3) Depending on the viewing angle, the indirect images of the disk that form the photon ring may not be a circle, and may not be concentric with the direct image of the disk. Only when viewed from along the rotation axis (i.e., above the north or south pole) will the direct and indirect images of the disk all be circular and concentric. We’re not viewing the M87bh on its axis, and that further complicates interpretation of the blurry image.
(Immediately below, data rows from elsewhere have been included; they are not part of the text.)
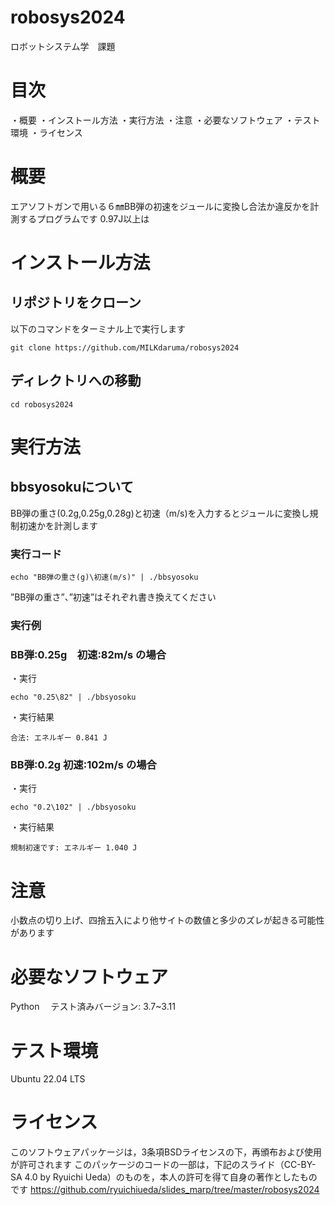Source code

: # robosys2024
ロボットシステム学　課題
# 目次
・概要
・インストール方法
・実行方法
・注意
・必要なソフトウェア
・テスト環境
・ライセンス

# 概要
エアソフトガンで用いる６㎜BB弾の初速をジュールに変換し合法か違反かを計測するプログラムです
0.97J以上は

# インストール方法

## リポジトリをクローン
以下のコマンドをターミナル上で実行します
```
git clone https://github.com/MILKdaruma/robosys2024
```
## ディレクトリへの移動
```
cd robosys2024
```
# 実行方法

## bbsyosokuについて
BB弾の重さ(0.2g,0.25g,0.28g)と初速（m/s)を入力するとジュールに変換し規制初速かを計測します

### 実行コード
```
echo "BB弾の重さ(g)\初速(m/s)" | ./bbsyosoku
```
”BB弾の重さ”、”初速”はそれぞれ書き換えてください

### 実行例
### BB弾:0.25g　初速:82m/s の場合
・実行
```
echo "0.25\82" | ./bbsyosoku
```
・実行結果
```
合法: エネルギー 0.841 J
```
### BB弾:0.2g 初速:102m/s の場合
・実行
```
echo "0.2\102" | ./bbsyosoku
```
・実行結果
```
規制初速です: エネルギー 1.040 J
```

# 注意
小数点の切り上げ、四捨五入により他サイトの数値と多少のズレが起きる可能性があります

# 必要なソフトウェア
Python
　テスト済みバージョン: 3.7~3.11

# テスト環境
Ubuntu 22.04 LTS

# ライセンス
このソフトウェアパッケージは，3条項BSDライセンスの下，再頒布および使用が許可されます
このパッケージのコードの一部は，下記のスライド（CC-BY-SA 4.0 by Ryuichi Ueda）のものを，本人の許可を得て自身の著作としたものです
https://github.com/ryuichiueda/slides_marp/tree/master/robosys2024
4) When the viewing angle is not along the rotation axis the image will be asymmetric, brighter on one side than the other. (This is true of EHT’s `photo’.) However, I know of at least four potential causes of this asymmetry, any or all of which might play a role, and the degree of asymmetry depends on properties of the accretion disk and the rotation rate of the black hole, both of which are currently unknown. Claims about the asymmetry made by the EHT folks seem, at least to me, to be based on certain assumptions that I, at least, cannot currently check.

Each of these complexities is a challenge to explain, so I’ll give both you and I a substantial break while I figure out how best to convey what is known (at least to me) about these issues.